**Raw data**.

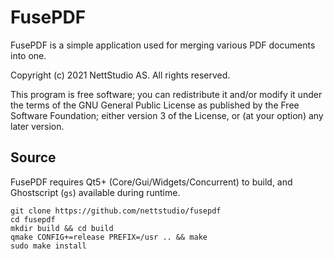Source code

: # FusePDF

FusePDF is a simple application used for merging various PDF documents into one.

Copyright (c) 2021 NettStudio AS. All rights reserved.

This program is free software; you can redistribute it and/or modify it under the terms of the GNU General Public License as published by the Free Software Foundation; either version 3 of the License, or (at your option) any later version.

## Source

FusePDF requires Qt5+ (Core/Gui/Widgets/Concurrent) to build, and Ghostscript (``gs``) available during runtime.

```
git clone https://github.com/nettstudio/fusepdf
cd fusepdf
mkdir build && cd build
qmake CONFIG+=release PREFIX=/usr .. && make
sudo make install
```
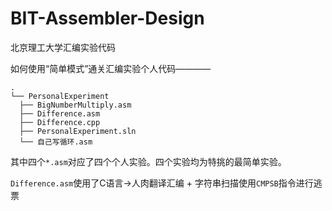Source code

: # BIT-Assembler-Design

北京理工大学汇编实验代码

如何使用“简单模式”通关汇编实验个人代码————

  ```
  .
└── PersonalExperiment
    ├── BigNumberMultiply.asm
    ├── Difference.asm
    ├── Difference.cpp
    ├── PersonalExperiment.sln
    └── 自己写循环.asm
 ```

其中四个`*.asm`对应了四个个人实验。四个实验均为特挑的最简单实验。

`Difference.asm`使用了C语言->人肉翻译汇编 + 字符串扫描使用`CMPSB`指令进行逃票
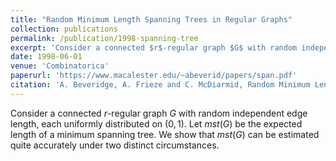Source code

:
 ```yaml
---
title: "Random Minimum Length Spanning Trees in Regular Graphs"
collection: publications
permalink: /publication/1998-spanning-tree
excerpt: 'Consider a connected $r$-regular graph $G$ with random independent edge length, each uniformly distributed on $(0,1)$. Let $mst(G)$ be the expected length of a minimum spanning tree. We show that $mst(G)$ can be estimated quite accurately under two distinct circumstances.'
date: 1998-06-01
venue: 'Combinatorica'
paperurl: 'https://www.macalester.edu/~abeverid/papers/span.pdf'
citation: 'A. Beveridge, A. Frieze and C. McDiarmid, Random Minimum Length Spanning Trees in Regular Graphs, Combinatorica 18 (1998), 311-333.'
---
```



Consider a connected $r$-regular graph $G$ with random independent edge length, each uniformly distributed on $(0,1)$. Let $mst(G)$ be the expected length of a minimum spanning tree. We show that $mst(G)$ can be estimated quite accurately under two distinct circumstances.

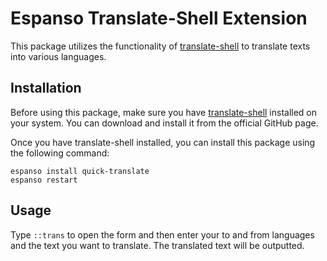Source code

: # Espanso Translate-Shell Extension

This package utilizes the functionality of [translate-shell](https://github.com/soimort/translate-shell) to translate texts into various languages.

## Installation

Before using this package, make sure you have [translate-shell](https://github.com/soimort/translate-shell/wiki/Distros) installed on your system. You can download and install it from the official GitHub page.

Once you have translate-shell installed, you can install this package using the following command:

```
espanso install quick-translate 
espanso restart
```

## Usage

Type `::trans` to open the form and then enter your to and from languages and the text you want to translate. The translated text will be outputted.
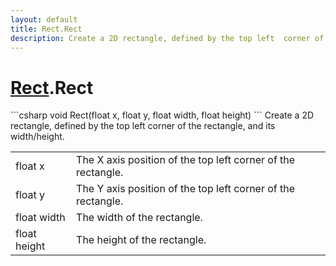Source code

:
 ```yaml
---
layout: default
title: Rect.Rect
description: Create a 2D rectangle, defined by the top left  corner of the rectangle, and its width/height.
---
```

# [Rect]({{site.url}}/Pages/StereoKit/Rect.html).Rect

<div class='signature' markdown='1'>
```csharp
void Rect(float x, float y, float width, float height)
```
Create a 2D rectangle, defined by the top left  corner of
the rectangle, and its width/height.
</div>

|  |  |
|--|--|
|float x|The X axis position of the top left corner of the             rectangle.|
|float y|The Y axis position of the top left corner of the             rectangle.|
|float width|The width of the rectangle.|
|float height|The height of the rectangle.|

**Problem requirements**. Write out the data exactly, and exclude every picture it holds.

**Output for this exercise**.
Source code

: # FusePDF

FusePDF is a simple application used for merging various PDF documents into one.

Copyright (c) 2021 NettStudio AS. All rights reserved.

This program is free software; you can redistribute it and/or modify it under the terms of the GNU General Public License as published by the Free Software Foundation; either version 3 of the License, or (at your option) any later version.

## Source

FusePDF requires Qt5+ (Core/Gui/Widgets/Concurrent) to build, and Ghostscript (``gs``) available during runtime.

```
git clone https://github.com/nettstudio/fusepdf
cd fusepdf
mkdir build && cd build
qmake CONFIG+=release PREFIX=/usr .. && make
sudo make install
```
Source code

: # BIT-Assembler-Design

北京理工大学汇编实验代码

如何使用“简单模式”通关汇编实验个人代码————

  ```
  .
└── PersonalExperiment
    ├── BigNumberMultiply.asm
    ├── Difference.asm
    ├── Difference.cpp
    ├── PersonalExperiment.sln
    └── 自己写循环.asm
 ```

其中四个`*.asm`对应了四个个人实验。四个实验均为特挑的最简单实验。

`Difference.asm`使用了C语言->人肉翻译汇编 + 字符串扫描使用`CMPSB`指令进行逃票
Source code

:
 ```yaml
---
title: "Random Minimum Length Spanning Trees in Regular Graphs"
collection: publications
permalink: /publication/1998-spanning-tree
excerpt: 'Consider a connected $r$-regular graph $G$ with random independent edge length, each uniformly distributed on $(0,1)$. Let $mst(G)$ be the expected length of a minimum spanning tree. We show that $mst(G)$ can be estimated quite accurately under two distinct circumstances.'
date: 1998-06-01
venue: 'Combinatorica'
paperurl: 'https://www.macalester.edu/~abeverid/papers/span.pdf'
citation: 'A. Beveridge, A. Frieze and C. McDiarmid, Random Minimum Length Spanning Trees in Regular Graphs, Combinatorica 18 (1998), 311-333.'
---
```



Consider a connected $r$-regular graph $G$ with random independent edge length, each uniformly distributed on $(0,1)$. Let $mst(G)$ be the expected length of a minimum spanning tree. We show that $mst(G)$ can be estimated quite accurately under two distinct circumstances.

Source code

: # Espanso Translate-Shell Extension

This package utilizes the functionality of [translate-shell](https://github.com/soimort/translate-shell) to translate texts into various languages.

## Installation

Before using this package, make sure you have [translate-shell](https://github.com/soimort/translate-shell/wiki/Distros) installed on your system. You can download and install it from the official GitHub page.

Once you have translate-shell installed, you can install this package using the following command:

```
espanso install quick-translate 
espanso restart
```

## Usage

Type `::trans` to open the form and then enter your to and from languages and the text you want to translate. The translated text will be outputted.
Source code

:
 ```yaml
---
layout: default
title: Rect.Rect
description: Create a 2D rectangle, defined by the top left  corner of the rectangle, and its width/height.
---
```

# [Rect]({{site.url}}/Pages/StereoKit/Rect.html).Rect

<div class='signature' markdown='1'>
```csharp
void Rect(float x, float y, float width, float height)
```
Create a 2D rectangle, defined by the top left  corner of
the rectangle, and its width/height.
</div>

|  |  |
|--|--|
|float x|The X axis position of the top left corner of the             rectangle.|
|float y|The Y axis position of the top left corner of the             rectangle.|
|float width|The width of the rectangle.|
|float height|The height of the rectangle.|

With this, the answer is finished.